Italy's Borrowing Costs Increase at 7.9 Billion-Euro Government Bond Sale
By Jeffrey Donovan - Sep 29, 2010 11:53 AM GMT+0200 Wed Sep 29 09:53:13 GMT 2010
Italy’s borrowing costs rose at the sale of 7.9 billion euros ($10.7 billion) of bonds today as concerns about the ability of so-called euro-peripheral nations to cut their deficits prompted investors to demand higher returns to hold their debt.
The Treasury sold 2.9 billion euros of bonds due June 2013 at an average yield of 2.21 percent, compared with 2.07 percent at the previous sale on Aug. 30. It sold 3 billion euros of bonds due in March 2021 to yield 3.9 percent, more than the 3.81 percent previously. The treasury also sold 1.99 billion euros of floating-rate notes due 2015 with a yield of 1.78 percent, more than the 1.74 percent in August.
Demand for the 2013 bonds was 1.52 times the amount sold, higher than the 1.45 times at the previous sale, and the bid-to- cover ratio for the 2021 paper was 1.48 times, more than the 1.34 times in August.
Investors are driving up Italy’s borrowing costs following a near-default by Greece this year and as Prime Minister
Silvio Berlusconi struggles to retain enough support to prevent early elections in Europe’s most-indebted nation. Berlusconi’s Cabinet faces a confidence vote in parliament today after a split in his coalition robbed him of an absolute majority in the lower house.
“Should Prime Minister Berlusconi step down, we would expect some spread widening as investors re-assess the political landscape and prospects for fiscal policy, but the move should be moderate and temporary,” Marzo Annunziata, chief economist at UniCredit Group in London wrote in an note to investors.
Risk Premium
The yield premium investors demand to hold 10-year Italian bonds rather than similar-maturity German securities has climbed 51 basis points since Aug. 2 to 173 basis points today and is approaching its euro-era record of 185 basis points set in June.

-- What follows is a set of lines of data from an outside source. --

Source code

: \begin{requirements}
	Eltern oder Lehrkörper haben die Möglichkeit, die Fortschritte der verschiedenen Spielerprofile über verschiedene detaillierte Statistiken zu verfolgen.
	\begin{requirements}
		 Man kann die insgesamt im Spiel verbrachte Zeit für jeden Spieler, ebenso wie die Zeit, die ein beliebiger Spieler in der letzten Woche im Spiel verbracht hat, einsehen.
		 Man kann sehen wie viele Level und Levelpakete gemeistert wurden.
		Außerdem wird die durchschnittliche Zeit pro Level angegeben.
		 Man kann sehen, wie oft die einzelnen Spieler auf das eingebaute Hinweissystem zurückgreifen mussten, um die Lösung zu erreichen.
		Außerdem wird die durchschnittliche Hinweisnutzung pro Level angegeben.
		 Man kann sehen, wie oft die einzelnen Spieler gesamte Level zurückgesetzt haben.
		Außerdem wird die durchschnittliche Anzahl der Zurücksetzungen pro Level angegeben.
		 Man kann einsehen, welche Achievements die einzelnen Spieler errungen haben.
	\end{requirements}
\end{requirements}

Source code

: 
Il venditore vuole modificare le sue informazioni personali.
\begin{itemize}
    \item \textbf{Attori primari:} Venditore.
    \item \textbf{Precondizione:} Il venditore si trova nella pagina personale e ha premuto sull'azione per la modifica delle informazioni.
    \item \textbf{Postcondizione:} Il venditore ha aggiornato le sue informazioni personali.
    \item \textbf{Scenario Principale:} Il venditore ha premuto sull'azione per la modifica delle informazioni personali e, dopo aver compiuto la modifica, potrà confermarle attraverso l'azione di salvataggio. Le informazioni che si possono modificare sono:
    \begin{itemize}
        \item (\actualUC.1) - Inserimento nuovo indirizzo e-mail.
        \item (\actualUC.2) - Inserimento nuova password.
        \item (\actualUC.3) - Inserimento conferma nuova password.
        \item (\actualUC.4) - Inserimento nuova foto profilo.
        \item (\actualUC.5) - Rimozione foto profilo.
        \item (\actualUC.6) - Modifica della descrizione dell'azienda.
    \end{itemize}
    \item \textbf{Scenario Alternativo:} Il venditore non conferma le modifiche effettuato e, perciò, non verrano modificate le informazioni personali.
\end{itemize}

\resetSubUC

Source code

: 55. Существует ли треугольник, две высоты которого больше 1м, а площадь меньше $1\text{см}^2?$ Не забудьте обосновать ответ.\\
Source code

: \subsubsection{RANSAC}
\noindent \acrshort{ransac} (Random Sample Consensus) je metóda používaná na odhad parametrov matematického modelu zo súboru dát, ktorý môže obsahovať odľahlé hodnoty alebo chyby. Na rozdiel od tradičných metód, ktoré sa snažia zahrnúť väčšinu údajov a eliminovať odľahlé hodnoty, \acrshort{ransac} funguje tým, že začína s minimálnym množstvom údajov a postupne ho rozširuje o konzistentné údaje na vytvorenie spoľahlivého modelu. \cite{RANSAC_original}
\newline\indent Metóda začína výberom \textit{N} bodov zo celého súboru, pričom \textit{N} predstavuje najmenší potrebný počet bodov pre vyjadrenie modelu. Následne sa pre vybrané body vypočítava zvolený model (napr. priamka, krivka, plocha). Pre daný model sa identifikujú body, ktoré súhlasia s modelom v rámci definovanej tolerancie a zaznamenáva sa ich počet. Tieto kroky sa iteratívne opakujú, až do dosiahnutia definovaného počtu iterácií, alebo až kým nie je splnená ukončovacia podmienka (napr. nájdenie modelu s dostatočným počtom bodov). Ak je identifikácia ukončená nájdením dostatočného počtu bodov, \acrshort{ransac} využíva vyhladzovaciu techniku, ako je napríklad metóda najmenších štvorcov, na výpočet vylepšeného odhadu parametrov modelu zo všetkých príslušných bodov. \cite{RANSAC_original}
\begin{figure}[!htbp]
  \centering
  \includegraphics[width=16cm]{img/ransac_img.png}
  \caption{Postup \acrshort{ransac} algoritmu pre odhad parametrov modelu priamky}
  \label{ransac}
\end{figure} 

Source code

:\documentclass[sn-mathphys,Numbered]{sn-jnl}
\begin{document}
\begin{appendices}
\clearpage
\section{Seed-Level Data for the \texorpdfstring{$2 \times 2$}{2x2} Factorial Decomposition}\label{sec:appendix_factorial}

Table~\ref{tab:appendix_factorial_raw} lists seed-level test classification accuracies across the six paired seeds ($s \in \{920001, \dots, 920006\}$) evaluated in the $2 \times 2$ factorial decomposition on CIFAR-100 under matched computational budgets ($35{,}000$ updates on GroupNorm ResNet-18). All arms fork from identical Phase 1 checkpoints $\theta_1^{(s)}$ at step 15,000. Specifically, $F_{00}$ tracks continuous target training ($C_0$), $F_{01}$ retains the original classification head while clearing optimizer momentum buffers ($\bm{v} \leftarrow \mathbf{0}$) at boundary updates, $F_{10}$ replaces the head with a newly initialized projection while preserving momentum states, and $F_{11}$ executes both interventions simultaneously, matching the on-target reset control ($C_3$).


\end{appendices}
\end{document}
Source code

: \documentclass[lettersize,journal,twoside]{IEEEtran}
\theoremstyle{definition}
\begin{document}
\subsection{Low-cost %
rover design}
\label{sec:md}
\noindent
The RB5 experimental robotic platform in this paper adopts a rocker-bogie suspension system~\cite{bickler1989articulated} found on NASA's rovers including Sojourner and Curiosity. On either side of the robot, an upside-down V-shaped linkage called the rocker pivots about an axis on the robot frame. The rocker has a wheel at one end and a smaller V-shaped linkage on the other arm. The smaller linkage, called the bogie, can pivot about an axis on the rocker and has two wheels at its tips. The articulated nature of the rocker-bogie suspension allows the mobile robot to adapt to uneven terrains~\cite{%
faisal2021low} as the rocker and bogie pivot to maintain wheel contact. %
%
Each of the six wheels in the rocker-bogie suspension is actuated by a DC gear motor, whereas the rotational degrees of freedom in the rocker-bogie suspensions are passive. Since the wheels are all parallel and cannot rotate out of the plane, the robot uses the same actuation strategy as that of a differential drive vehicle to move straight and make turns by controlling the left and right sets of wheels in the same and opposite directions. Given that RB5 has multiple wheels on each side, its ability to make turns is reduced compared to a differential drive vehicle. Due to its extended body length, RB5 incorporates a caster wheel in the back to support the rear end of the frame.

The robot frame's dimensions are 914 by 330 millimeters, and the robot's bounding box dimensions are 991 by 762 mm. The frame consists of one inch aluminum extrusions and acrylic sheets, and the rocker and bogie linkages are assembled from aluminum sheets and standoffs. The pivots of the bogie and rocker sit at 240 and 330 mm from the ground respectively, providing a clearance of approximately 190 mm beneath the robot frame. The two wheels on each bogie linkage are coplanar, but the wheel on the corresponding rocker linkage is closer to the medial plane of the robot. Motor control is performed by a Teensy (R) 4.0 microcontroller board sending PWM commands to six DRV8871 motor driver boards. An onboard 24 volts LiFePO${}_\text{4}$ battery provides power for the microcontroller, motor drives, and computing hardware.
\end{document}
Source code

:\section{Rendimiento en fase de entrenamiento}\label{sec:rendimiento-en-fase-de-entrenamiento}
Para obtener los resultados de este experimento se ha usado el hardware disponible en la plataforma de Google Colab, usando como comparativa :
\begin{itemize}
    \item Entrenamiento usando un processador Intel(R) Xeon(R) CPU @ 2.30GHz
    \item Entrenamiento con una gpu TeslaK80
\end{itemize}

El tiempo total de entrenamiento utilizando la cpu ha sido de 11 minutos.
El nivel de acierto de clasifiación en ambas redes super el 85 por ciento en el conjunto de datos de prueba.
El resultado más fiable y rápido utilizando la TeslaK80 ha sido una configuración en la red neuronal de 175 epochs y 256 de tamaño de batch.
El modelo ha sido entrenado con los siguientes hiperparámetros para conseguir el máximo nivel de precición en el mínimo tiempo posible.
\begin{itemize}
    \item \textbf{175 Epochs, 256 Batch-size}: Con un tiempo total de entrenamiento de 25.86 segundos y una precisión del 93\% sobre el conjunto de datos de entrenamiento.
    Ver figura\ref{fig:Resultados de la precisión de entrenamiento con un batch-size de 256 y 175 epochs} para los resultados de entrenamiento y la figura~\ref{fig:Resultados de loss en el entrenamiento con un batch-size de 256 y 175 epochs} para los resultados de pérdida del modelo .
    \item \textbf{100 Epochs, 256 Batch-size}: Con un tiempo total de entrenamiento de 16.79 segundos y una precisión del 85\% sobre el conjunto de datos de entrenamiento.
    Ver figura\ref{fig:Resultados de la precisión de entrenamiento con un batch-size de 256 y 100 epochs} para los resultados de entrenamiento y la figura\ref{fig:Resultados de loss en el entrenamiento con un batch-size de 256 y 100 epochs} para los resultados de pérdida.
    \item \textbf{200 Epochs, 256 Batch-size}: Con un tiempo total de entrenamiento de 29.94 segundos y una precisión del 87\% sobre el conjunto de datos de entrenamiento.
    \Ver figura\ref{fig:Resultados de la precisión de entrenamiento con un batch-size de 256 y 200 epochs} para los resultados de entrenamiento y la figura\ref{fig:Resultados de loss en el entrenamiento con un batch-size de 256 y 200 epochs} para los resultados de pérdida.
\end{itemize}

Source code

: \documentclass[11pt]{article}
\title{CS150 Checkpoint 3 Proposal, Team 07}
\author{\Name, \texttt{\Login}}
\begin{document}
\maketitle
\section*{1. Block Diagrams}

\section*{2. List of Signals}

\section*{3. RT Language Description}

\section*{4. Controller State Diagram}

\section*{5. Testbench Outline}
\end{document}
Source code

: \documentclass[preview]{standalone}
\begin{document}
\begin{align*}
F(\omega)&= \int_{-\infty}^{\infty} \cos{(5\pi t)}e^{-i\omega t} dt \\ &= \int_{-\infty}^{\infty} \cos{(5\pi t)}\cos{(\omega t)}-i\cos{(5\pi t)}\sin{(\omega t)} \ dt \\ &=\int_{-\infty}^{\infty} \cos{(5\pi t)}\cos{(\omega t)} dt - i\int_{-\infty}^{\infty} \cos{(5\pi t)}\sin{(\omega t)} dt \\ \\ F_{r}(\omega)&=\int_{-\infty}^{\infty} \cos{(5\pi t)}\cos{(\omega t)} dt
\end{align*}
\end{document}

Italy’s spread was narrower than for the other euro peripheral nations such as Greece at 846 basis points, Spain at 197 basis points, Portugal at 420 basis points and Ireland at 440 basis points,
because Italy has done a better job at containing its deficit.
While Italy held the European Union’s biggest debt at the end of last year, valued at 115.8 percent of gross domestic product, the government kept the deficit in check during the economic crisis, helping limit the impact of Europe’s debt crisis on Italian bonds. Ireland’s deficit of 14.3 percent in 2009 was almost three times Italy’s at 5.3 percent, while Spain’s at 11.2 percent of GDP is more than twice the Italian gap.
The government is publishing new economic forecasts today and will maintain its goals of the cutting the budget shortfall to 5 percent this year and 3.9 percent in 2011.
Berlusconi today is seeking parliament’s backing for his agenda for the rest of the legislature that ends in 2013, including making the tax code simpler. While he’ll probably win that support, political gridlock may lead to elections next year, analysts said.